Dans Cuisine et confessions, Melvin Diggs se rappelle les omelettes de sa mère, de la même manière que Proust évoquait les madeleines de son enfance. En y rattachant ses souvenirs. Melvin était en effet le seul parmi les cinq enfants de sa famille à ne pas connaître son père. Le samedi, ses frères et soeurs passaient la journée avec leur père...

«Tous les samedis, je me retrouvais en tête à tête avec ma mère, raconte le jeune homme. Elle me faisait toujours son omelette "spéciale", avec du fromage, du jambon, de la dinde, des poivrons... Je pense que c'est parce que j'étais seul avec elle que j'aimais autant ce rituel, dit-il. Même si ça me rappelait aussi l'absence de mon père.»

Anna Kichtchenko, qui a joué dans la version de Loft présentée à Berlin il y a deux ans, fera un numéro de tissu aérien avec une nappe à carreaux roses... La jeune femme d'origine russe, arrivée à Toronto avec son père à l'âge de 4 ans, commence son numéro pendant qu'on lit les ingrédients du bortsch - un plat évoquant ses proches disparus...
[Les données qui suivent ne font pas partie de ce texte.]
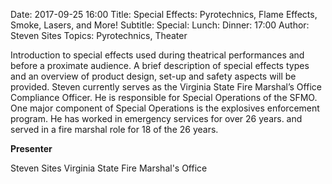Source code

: Date: 2017-09-25 16:00
Title: Special Effects: Pyrotechnics, Flame Effects, Smoke, Lasers, and More!
Subtitle: 
Special: 
Lunch:
Dinner: 17:00
Author: Steven Sites
Topics: Pyrotechnics, Theater

Introduction to special effects used during theatrical performances and before a proximate audience. A brief description of special effects types and an overview of product design, set-up and safety aspects will be provided. Steven currently serves as the Virginia State Fire Marshal’s Office Compliance Officer. He is responsible for Special Operations of the SFMO. One major component of Special Operations is the explosives enforcement program. He has worked in emergency services for over 26 years. and served in a fire marshal role for 18 of the 26 years.

**Presenter**

Steven Sites
Virginia State Fire Marshal's Office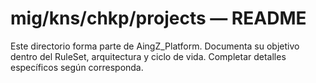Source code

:# mig/kns/chkp/projects — README

Este directorio forma parte de AingZ_Platform. Documenta su objetivo dentro del RuleSet, arquitectura y ciclo de vida. Completar detalles específicos según corresponda.
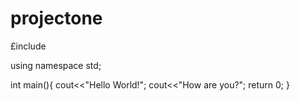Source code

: # projectone
£include<iostream>

using namespace std;

int main(){
    cout<<"Hello World!";
    cout<<"How are you?";
    return 0;
}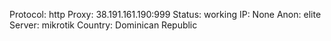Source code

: Protocol: http
Proxy: 38.191.161.190:999
Status: working
IP: None
Anon: elite
Server: mikrotik
Country: Dominican Republic

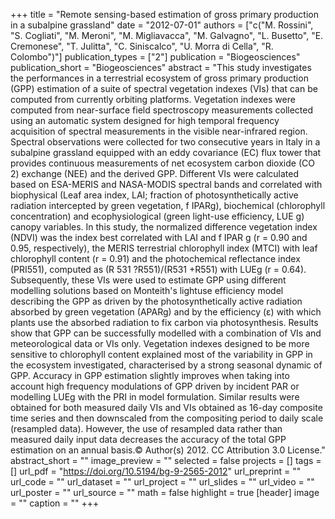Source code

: +++
title = "Remote sensing-based estimation of gross primary production in a subalpine grassland"
date = "2012-07-01"
authors = ["c("M. Rossini", "S. Cogliati", "M. Meroni", "M. Migliavacca", "M. Galvagno", "L. Busetto", "E. Cremonese", "T. Julitta", "C. Siniscalco", "U. Morra di Cella", "R. Colombo")"]
publication_types = ["2"]
publication = "Biogeosciences"
publication_short = "Biogeosciences"
abstract = "This study investigates the performances in a terrestrial ecosystem of gross primary production (GPP) estimation of a suite of spectral vegetation indexes (VIs) that can be computed from currently orbiting platforms. Vegetation indexes were computed from near-surface field spectroscopy measurements collected using an automatic system designed for high temporal frequency acquisition of spectral measurements in the visible near-infrared region. Spectral observations were collected for two consecutive years in Italy in a subalpine grassland equipped with an eddy covariance (EC) flux tower that provides continuous measurements of net ecosystem carbon dioxide (CO 2) exchange (NEE) and the derived GPP. Different VIs were calculated based on ESA-MERIS and NASA-MODIS spectral bands and correlated with biophysical (Leaf area index, LAI; fraction of photosynthetically active radiation intercepted by green vegetation, f IPARg), biochemical (chlorophyll concentration) and ecophysiological (green light-use efficiency, LUE g) canopy variables. In this study, the normalized difference vegetation index (NDVI) was the index best correlated with LAI and f IPAR g (r = 0.90 and 0.95, respectively), the MERIS terrestrial chlorophyll index (MTCI) with leaf chlorophyll content (r = 0.91) and the photochemical reflectance index (PRI551), computed as (R 531 ?R551)/(R531 +R551) with LUEg (r = 0.64). Subsequently, these VIs were used to estimate GPP using different modelling solutions based on Monteith's lightuse efficiency model describing the GPP as driven by the photosynthetically active radiation absorbed by green vegetation (APARg) and by the efficiency (ε) with which plants use the absorbed radiation to fix carbon via photosynthesis. Results show that GPP can be successfully modelled with a combination of VIs and meteorological data or VIs only. Vegetation indexes designed to be more sensitive to chlorophyll content explained most of the variability in GPP in the ecosystem investigated, characterised by a strong seasonal dynamic of GPP. Accuracy in GPP estimation slightly improves when taking into account high frequency modulations of GPP driven by incident PAR or modelling LUEg with the PRI in model formulation. Similar results were obtained for both measured daily VIs and VIs obtained as 16-day composite time series and then downscaled from the compositing period to daily scale (resampled data). However, the use of resampled data rather than measured daily input data decreases the accuracy of the total GPP estimation on an annual basis.© Author(s) 2012. CC Attribution 3.0 License."
abstract_short = ""
image_preview = ""
selected = false
projects = []
tags = []
url_pdf = "https://doi.org/10.5194/bg-9-2565-2012"
url_preprint = ""
url_code = ""
url_dataset = ""
url_project = ""
url_slides = ""
url_video = ""
url_poster = ""
url_source = ""
math = false
highlight = true
[header]
image = ""
caption = ""
+++
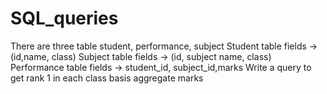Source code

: # SQL_queries

There are three table student, performance, subject
Student table fields -> (id,name, class)
Subject table fields -> (id, subject name, class)
Performance table fields ->  student_id, subject_id,marks
Write a query to get rank 1 in each class basis aggregate marks
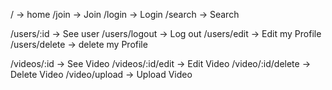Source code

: / -> home
/join -> Join
/login -> Login
/search -> Search

/users/:id -> See user
/users/logout -> Log out
/users/edit -> Edit my Profile
/users/delete -> delete my Profile

/videos/:id -> See Video
/videos/:id/edit -> Edit Video
/video/:id/delete -> Delete Video
/video/upload -> Upload Video
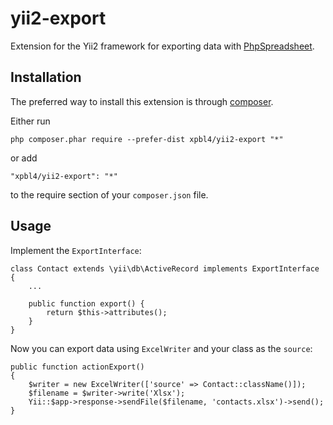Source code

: # yii2-export

Extension for the Yii2 framework for exporting data with [PhpSpreadsheet].

## Installation

The preferred way to install this extension is through [composer](http://getcomposer.org/download/).

Either run

    php composer.phar require --prefer-dist xpbl4/yii2-export "*"

or add

    "xpbl4/yii2-export": "*"

to the require section of your `composer.json` file.

## Usage

Implement the `ExportInterface`:

    class Contact extends \yii\db\ActiveRecord implements ExportInterface
    {
        ...

        public function export() {
            return $this->attributes();
        }
    }

Now you can export data using `ExcelWriter` and your class as the `source`:

    public function actionExport()
    {
		$writer = new ExcelWriter(['source' => Contact::className()]);
        $filename = $writer->write('Xlsx');
        Yii::$app->response->sendFile($filename, 'contacts.xlsx')->send();
    }

[PhpSpreadsheet]: https://github.com/PHPOffice/PhpSpreadsheet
Interaction avec le public

Depuis le cabaret-spectacle Queen of the Night, créé à New York le 31 décembre dernier, les cofondateurs des 7 doigts de la main travaillent fort pour faire tomber le quatrième mur qui sépare les artistes des spectateurs. De plus en plus, le public est interpellé par les interprètes.

Sans révéler les secrets de cuisine des 7 doigts de la main, Cuisine et confessions invitera les spectateurs à mettre la main à la pâte.

«Nous allons cuisiner sur scène avant et pendant le spectacle, et vous sentirez les parfums de ce que nous allons préparer. On a fait appel aux frères Mat et Alex Winnicki, qui ont un kiosque de cuisine asiatique au marché Atwater (Satay Brothers), pour créer les recettes», laisse entendre Shana Carroll.

Jonglerie, diabolo, mât chinois, tissu, anneaux, main à main, banquine et jeux icariens seront les disciplines à l'honneur. Les numéros de cirque ont tous été créés à partir des historiettes dévoilées par les artistes, qui chanteront et joueront sur scène. La musique, omniprésente, a été composée par Nans Bortuzzo, Colin Gagné, Spike Wilner, Rafael Cruz...

«La musique prend toujours une place importante dans nos créations, nous dit Shana Carroll. Cette fois, on n'a que de la musique originale composée spécifiquement pour ce spectacle. Avec les confessions des interprètes, ça contribue à créer un spectacle vraiment intime.»